13 September 2008

St Aidan and St Ninian

The New Liturgical Movement blog has an article by the distinguished Dominican theologian Fr Aidan Nichols. Fr Aidan is a kind and sympathetic friend of Catholic Anglicans; he sat as R C consultant with the Forward in Faith group which put together Consecrated Women, our theological response to the imminent consecration of women bishops in the Church of England. I rather sympathised with his point that the title of that book would be misunderstood by Roman Catholics to whom consecrated women are nuns; Fr Aidan's suggested title was The Voice of the Bridegroom.

Fr Aidan knows more about Anglican history and culture than most Anglicans: it is a curious and disconcerting fact that most Anglicans are now completely uninterested in the Anglican tradition. An earlier fruit of Fr Aidan's learning and sympathy was The Panther and the Hind, in which he writes about the different Anglican traditions, their histories, and what they could each offer to a united Christendom. The book makes no secret of Fr Aidan's conviction that a 'Group Solution', repatriating the viable part of the Anglican faith-group to unity with Catholic Christendom, is a desirable way ahead. The same belief is implied in his more recent book, The Realm.

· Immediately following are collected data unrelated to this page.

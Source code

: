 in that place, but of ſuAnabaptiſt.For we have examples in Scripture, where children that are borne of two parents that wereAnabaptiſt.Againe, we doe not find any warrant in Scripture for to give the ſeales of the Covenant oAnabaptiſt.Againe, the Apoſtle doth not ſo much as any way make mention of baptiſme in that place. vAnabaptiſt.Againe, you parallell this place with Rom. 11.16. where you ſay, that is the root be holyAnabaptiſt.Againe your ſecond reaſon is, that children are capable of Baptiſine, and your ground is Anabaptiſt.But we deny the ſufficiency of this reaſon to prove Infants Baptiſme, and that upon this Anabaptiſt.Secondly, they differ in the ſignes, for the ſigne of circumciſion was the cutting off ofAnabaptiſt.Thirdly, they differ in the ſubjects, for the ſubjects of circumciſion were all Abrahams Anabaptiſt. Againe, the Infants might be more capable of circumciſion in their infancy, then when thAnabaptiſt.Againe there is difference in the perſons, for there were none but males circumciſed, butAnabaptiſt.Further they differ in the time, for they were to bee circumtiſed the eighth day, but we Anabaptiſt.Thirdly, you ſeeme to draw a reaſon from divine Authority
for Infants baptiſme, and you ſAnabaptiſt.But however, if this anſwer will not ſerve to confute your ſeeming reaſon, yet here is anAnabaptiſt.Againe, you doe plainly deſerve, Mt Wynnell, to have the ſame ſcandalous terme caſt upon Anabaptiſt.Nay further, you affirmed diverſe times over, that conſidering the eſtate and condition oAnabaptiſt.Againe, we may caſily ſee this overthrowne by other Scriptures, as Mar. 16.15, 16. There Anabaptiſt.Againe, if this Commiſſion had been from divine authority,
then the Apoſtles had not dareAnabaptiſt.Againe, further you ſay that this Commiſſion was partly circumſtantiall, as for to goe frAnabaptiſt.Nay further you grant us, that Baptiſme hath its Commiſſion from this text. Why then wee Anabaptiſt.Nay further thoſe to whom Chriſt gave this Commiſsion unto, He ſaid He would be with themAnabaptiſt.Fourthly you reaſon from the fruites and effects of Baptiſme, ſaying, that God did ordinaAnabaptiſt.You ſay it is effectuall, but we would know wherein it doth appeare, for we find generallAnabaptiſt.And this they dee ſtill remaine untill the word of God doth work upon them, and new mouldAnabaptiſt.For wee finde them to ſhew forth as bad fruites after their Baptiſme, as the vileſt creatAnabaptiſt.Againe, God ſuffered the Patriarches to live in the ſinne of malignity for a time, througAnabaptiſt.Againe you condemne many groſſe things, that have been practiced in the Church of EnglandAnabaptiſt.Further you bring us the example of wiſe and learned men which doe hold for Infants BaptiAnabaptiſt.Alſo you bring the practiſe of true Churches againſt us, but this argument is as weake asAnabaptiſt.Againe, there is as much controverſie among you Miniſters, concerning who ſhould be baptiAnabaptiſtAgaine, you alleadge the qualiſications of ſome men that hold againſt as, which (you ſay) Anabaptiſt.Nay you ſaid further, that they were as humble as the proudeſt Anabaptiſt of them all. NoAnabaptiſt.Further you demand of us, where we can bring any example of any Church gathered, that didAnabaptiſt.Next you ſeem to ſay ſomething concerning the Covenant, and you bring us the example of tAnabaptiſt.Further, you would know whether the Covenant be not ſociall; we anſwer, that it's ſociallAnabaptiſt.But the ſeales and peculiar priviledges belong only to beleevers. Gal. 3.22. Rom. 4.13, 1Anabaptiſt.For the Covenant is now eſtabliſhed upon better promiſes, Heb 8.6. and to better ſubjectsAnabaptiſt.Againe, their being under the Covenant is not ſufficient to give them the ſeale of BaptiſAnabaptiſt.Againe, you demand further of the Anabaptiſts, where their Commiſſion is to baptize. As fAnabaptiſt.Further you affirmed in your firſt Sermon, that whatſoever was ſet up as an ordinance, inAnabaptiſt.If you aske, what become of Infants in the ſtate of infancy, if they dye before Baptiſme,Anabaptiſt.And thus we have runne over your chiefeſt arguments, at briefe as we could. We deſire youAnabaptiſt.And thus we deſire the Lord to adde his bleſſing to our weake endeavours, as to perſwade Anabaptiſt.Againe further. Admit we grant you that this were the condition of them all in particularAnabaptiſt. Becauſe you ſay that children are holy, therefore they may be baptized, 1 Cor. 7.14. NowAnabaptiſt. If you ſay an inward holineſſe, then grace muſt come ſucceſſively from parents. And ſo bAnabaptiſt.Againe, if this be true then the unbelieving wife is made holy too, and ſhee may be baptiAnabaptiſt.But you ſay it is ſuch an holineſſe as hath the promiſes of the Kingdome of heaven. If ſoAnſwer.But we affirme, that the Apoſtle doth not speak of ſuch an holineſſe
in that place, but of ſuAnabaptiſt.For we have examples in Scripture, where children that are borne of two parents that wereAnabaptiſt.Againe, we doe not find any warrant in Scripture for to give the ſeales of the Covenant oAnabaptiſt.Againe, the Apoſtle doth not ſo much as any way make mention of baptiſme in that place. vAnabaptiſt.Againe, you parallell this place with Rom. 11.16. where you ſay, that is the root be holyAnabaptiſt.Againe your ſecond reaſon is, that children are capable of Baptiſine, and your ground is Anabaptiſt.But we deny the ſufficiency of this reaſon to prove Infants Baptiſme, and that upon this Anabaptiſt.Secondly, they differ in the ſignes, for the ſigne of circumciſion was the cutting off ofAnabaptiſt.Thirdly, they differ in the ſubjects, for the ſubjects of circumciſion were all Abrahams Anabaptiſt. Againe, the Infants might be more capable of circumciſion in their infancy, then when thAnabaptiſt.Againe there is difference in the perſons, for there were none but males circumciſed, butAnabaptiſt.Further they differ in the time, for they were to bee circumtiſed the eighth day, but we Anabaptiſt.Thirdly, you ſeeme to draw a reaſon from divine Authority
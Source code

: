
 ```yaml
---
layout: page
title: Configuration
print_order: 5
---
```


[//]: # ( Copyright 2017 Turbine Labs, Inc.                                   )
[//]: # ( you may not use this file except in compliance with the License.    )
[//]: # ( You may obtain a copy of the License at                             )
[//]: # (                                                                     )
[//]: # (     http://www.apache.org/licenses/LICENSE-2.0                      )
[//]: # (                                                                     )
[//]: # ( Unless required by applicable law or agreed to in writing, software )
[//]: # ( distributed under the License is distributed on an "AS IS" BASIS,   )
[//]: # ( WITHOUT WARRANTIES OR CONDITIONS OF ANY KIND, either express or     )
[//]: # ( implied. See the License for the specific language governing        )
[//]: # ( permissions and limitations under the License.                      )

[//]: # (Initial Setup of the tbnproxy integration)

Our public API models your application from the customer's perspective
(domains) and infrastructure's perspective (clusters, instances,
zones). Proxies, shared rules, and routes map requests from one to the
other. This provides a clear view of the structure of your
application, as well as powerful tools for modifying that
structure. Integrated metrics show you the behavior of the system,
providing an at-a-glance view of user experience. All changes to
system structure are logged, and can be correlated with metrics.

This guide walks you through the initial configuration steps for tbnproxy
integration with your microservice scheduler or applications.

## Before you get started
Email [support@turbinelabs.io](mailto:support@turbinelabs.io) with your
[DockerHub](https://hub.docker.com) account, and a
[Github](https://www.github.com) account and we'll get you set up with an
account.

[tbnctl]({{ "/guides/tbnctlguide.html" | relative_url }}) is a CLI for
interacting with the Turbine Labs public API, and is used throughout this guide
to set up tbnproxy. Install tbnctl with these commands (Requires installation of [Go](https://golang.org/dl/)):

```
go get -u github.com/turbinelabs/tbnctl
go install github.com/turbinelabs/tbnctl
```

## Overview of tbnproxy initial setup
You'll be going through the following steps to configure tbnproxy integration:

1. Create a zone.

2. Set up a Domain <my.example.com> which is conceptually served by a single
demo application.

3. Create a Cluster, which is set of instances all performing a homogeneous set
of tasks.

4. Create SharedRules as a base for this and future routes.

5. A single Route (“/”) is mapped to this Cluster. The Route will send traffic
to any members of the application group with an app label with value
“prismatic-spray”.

His New Blackfriars article recognises the contribution which our Catholic Anglican liturgical tradition can make to the reform and resacralisation of Western Catholic worship and of the architectural attitudes that go with it. He is not unmindful of the great role played by Sir Ninian Comper, and of the immense beauty of Comper's buildings. What a complete contrast to the heavy Teutonic contempt which Sir Nikolaus (Come and play with me in my Bauhaus) Pevsner loved to pour on Comper's oeuvre: 'limp' was perhaps one of his nicer words.

Roman Catholics sometimes have trouble understanding why Catholic Anglicans, who are so very much more orthodoxly Catholic than many Roman Catholics, are slow to leave their heritage behind them and to submerge themselves in the institutionalised philistinism of the English RC church. Fr Aidan's article might help them to understand.

1 comment:

  1. "Roman Catholics sometimes have trouble understanding why Catholic Anglicans, who are so very much more orthodoxly Catholic than many Roman Catholics, are slow to leave their heritage behind them and to submerge themselves in the institutionalised philistinism of the English RC church."

    Could it be that some of us know the history of the universal Church before and after 1054 better than most Romans and are aware that no matter how frequently that Romans say the words "Roman Catholic" the official title of the group to which they below is "The Holy Roman Church." And that is a very good thing because "Catholic" it is not.

    I have read Father Nichols' book The Panther and the Hind, and was under impressed. Comper was a wonderful architect and designer. Unfortunately most of his altars were ruined by the addition of too many candles and the sacrament house. Anglo-papists don't understand Rome is really papier-mache Catholicism; it has the appearance, but the reality is simply not there, something like the high altar of St Mary's, Bourne Street in London.